23 Oct 17 - 12:12 PM (#3884103)
Subject: RE: Dodgy Artistic Licence?
From: GUEST,Tunesmith

Wow! Most of the speech marks have become question marks.
How did that happen?


23 Oct 17 - 12:20 PM (#3884107)
Subject: RE: Dodgy Artistic Licence?
From: Dave the Gnome

The Black Lightning was a Vincent-HRD motorcycle first built in September 1948 at the Vincent works in Great North Road, Stevenage, Hertfordshire, UK, and produced from 1948 to 1952. At the time the Black Lightning was the fastest production motorcycle in the world.

Taken from this wiki page.

Mark Knopfler was born in Glasgow but raised in Newcastle so I think we can forgive his claiming other famous people as Geordies :-)

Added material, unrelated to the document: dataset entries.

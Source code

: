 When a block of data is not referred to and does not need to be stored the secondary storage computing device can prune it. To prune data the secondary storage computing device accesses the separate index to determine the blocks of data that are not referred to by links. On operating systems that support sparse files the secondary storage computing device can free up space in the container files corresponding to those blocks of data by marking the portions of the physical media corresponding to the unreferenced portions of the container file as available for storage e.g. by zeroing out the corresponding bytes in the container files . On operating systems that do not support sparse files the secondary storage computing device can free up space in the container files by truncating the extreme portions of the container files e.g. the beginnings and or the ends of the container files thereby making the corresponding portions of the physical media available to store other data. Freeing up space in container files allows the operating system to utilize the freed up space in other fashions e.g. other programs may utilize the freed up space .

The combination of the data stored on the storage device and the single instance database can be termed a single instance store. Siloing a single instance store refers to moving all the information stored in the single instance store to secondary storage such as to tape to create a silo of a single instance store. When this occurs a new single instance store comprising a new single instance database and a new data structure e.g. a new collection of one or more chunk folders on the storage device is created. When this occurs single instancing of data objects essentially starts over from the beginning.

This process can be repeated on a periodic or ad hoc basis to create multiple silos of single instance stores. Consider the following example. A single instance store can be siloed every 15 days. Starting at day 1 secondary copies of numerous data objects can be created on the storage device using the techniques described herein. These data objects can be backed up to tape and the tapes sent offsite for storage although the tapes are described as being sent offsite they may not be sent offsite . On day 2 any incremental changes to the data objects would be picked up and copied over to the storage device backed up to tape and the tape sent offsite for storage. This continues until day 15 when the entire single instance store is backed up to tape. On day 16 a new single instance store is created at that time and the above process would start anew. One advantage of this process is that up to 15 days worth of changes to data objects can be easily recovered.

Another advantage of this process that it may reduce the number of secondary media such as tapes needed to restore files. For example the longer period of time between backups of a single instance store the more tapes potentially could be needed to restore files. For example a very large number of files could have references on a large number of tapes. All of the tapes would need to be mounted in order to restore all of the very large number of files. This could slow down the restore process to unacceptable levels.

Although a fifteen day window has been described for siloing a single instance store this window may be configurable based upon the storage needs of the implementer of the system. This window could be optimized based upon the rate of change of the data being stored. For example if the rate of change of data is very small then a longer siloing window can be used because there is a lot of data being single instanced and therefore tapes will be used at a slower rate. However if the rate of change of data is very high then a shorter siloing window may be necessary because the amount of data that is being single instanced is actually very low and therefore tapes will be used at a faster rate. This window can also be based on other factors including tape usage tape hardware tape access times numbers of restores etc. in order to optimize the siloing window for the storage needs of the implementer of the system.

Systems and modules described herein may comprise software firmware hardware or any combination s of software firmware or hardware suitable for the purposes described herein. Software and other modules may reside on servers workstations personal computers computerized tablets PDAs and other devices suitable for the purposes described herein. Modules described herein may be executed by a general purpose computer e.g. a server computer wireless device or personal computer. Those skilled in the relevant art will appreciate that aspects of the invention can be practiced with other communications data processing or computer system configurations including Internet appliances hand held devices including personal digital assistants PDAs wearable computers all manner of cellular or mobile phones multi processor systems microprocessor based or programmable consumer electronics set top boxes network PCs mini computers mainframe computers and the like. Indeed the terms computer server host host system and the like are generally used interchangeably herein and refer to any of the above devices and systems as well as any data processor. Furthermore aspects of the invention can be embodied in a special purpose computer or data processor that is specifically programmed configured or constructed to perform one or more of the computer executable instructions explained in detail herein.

Perfect rhymes? One that always tickles me is by a master wordsmith and says

I left my cap in a public-house, my boots in the public road,
And Lord knows where, and I don't care, my belt and my tunic goed


I'll let you look up where it comes from :-)

DtG


23 Oct 17 - 12:21 PM (#3884108)
Subject: RE: Dodgy Artistic Licence?
From: Dave the Gnome

In answer to your last question - iPad by any chance?

D.


23 Oct 17 - 12:23 PM (#3884109)
Subject: RE: Dodgy Artistic Licence?
From: punkfolkrocker

"Dodgy Artistic Licence"... what ID do you need to provide to apply for one...???


23 Oct 17 - 01:47 PM (#3884122)
Subject: RE: Dodgy Artistic Licence?
From: GUEST,nickp

Although I understand the VBL didn't have keys for James to give Molly...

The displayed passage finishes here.